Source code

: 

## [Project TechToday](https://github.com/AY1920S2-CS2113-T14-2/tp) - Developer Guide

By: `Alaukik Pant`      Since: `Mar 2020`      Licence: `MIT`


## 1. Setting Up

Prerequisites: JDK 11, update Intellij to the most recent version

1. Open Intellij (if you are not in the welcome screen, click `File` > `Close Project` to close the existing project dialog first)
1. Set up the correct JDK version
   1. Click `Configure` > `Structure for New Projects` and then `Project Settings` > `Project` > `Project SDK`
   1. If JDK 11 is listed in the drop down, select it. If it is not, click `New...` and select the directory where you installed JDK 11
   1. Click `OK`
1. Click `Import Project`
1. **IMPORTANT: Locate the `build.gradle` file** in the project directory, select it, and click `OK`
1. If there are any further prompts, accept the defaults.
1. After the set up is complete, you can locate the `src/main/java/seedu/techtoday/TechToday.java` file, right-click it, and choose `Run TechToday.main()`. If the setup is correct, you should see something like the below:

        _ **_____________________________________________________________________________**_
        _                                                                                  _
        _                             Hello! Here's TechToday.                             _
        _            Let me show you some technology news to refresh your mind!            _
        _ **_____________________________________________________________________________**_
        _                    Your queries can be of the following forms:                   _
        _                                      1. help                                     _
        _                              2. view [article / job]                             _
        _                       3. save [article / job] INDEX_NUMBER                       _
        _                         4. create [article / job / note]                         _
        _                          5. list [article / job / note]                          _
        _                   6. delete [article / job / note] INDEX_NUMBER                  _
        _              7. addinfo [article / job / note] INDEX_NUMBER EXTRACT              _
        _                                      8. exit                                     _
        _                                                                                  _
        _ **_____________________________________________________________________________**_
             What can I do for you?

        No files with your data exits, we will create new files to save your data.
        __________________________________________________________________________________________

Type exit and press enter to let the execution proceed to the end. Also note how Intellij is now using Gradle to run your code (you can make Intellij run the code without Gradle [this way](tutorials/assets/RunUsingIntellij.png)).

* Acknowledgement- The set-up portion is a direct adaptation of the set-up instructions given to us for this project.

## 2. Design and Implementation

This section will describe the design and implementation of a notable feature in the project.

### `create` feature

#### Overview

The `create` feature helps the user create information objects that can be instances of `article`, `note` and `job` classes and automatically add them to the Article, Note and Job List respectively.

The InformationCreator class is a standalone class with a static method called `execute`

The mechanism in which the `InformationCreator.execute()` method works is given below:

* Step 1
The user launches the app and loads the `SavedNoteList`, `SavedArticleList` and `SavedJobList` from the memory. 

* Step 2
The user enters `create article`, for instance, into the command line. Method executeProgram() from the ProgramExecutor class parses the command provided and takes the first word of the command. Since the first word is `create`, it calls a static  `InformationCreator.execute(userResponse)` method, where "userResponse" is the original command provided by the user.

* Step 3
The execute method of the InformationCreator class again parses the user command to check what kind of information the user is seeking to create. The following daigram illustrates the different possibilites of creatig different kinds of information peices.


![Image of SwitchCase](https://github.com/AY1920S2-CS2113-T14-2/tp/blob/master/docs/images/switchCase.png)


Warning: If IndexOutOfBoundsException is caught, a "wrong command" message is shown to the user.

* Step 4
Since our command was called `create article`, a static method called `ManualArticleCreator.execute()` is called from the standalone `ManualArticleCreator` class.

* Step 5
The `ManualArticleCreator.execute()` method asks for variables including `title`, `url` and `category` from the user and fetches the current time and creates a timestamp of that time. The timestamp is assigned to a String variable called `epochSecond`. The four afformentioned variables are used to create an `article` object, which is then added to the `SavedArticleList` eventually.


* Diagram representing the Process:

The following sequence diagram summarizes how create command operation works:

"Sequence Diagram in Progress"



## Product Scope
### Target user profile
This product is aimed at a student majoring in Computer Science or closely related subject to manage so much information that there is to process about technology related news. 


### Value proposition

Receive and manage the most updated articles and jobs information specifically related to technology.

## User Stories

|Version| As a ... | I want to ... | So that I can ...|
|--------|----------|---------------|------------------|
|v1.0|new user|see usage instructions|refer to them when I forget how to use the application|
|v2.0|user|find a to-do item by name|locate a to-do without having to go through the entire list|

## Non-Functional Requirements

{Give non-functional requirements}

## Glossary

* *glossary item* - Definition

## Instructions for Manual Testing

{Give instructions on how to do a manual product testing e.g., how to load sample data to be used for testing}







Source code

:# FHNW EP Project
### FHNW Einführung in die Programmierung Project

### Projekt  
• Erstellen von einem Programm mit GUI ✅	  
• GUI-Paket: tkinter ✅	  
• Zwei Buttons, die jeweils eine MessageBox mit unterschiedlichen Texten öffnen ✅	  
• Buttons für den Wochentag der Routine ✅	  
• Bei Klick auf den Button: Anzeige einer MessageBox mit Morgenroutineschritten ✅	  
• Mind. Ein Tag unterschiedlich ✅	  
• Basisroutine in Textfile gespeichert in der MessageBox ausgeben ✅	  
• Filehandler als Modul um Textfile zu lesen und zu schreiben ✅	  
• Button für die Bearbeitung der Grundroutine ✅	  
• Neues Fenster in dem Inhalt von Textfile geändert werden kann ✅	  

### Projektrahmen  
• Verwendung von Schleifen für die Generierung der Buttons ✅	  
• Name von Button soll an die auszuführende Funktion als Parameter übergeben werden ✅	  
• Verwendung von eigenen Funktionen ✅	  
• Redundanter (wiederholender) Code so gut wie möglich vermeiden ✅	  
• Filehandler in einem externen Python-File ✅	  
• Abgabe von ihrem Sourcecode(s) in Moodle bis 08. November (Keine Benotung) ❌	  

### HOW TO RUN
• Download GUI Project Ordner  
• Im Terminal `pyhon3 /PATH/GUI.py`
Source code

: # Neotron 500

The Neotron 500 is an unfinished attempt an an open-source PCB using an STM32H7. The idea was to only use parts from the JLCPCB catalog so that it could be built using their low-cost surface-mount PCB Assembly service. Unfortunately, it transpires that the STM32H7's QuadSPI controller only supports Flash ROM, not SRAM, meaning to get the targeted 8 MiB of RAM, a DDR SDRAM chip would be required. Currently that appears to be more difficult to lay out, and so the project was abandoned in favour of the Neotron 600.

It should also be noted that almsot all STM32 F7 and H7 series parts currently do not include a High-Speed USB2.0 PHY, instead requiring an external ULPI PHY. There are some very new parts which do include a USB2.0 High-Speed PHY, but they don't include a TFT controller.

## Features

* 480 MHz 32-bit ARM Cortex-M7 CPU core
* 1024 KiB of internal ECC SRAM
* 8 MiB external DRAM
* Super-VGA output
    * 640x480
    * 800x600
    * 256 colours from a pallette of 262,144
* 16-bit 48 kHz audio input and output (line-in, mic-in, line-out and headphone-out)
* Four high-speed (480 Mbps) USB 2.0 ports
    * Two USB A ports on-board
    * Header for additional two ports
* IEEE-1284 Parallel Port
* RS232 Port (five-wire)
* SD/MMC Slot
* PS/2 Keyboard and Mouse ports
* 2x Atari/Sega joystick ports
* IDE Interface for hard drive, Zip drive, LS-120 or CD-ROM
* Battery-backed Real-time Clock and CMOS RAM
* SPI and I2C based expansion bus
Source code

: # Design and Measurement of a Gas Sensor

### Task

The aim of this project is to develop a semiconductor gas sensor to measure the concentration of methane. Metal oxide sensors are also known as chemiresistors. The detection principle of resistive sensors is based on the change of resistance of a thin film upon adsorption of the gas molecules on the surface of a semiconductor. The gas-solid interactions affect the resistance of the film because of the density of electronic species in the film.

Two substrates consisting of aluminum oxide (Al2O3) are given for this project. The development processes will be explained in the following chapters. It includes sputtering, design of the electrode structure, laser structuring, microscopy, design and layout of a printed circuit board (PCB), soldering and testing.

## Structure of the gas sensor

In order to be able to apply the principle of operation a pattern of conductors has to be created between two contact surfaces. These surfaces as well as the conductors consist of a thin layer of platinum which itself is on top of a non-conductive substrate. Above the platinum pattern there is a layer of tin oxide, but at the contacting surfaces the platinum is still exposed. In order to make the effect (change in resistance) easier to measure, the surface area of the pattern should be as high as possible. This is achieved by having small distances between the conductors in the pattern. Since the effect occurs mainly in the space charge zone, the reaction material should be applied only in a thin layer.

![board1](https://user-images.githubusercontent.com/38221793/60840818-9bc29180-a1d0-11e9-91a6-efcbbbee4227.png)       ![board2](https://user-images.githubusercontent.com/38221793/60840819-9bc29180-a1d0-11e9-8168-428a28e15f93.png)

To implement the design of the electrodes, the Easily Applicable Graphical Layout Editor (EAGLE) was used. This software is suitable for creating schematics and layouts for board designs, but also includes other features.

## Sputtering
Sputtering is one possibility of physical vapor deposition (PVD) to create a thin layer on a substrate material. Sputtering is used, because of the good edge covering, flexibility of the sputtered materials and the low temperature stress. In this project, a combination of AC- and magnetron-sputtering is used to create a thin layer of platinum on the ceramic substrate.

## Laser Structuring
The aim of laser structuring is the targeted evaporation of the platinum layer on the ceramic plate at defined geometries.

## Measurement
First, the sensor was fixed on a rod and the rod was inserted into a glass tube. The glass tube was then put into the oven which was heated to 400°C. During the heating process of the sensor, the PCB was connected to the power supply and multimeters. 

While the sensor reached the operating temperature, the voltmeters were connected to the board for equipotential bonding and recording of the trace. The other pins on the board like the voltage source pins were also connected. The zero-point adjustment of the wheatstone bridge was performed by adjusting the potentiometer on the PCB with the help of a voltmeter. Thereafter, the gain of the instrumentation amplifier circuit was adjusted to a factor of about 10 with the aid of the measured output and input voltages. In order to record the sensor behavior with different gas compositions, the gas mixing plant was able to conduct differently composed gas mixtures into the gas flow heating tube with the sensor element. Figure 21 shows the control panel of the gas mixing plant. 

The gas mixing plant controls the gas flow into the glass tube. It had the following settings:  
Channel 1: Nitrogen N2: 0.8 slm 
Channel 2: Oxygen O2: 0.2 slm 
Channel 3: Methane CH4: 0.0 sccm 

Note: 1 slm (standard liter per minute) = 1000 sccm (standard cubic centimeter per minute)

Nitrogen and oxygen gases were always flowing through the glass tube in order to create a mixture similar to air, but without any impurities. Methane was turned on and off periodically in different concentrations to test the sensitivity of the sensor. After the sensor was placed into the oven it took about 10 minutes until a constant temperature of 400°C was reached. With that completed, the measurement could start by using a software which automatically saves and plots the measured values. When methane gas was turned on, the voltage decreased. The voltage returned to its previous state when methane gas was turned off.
----
◆ **Work to complete**: Identify the lines in the entries above that contain "select", then copy them out.

◆ **Solution for this exercise**:
   1. If JDK 11 is listed in the drop down, select it. If it is not, click `New...` and select the directory where you installed JDK 11
1. **IMPORTANT: Locate the `build.gradle` file** in the project directory, select it, and click `OK`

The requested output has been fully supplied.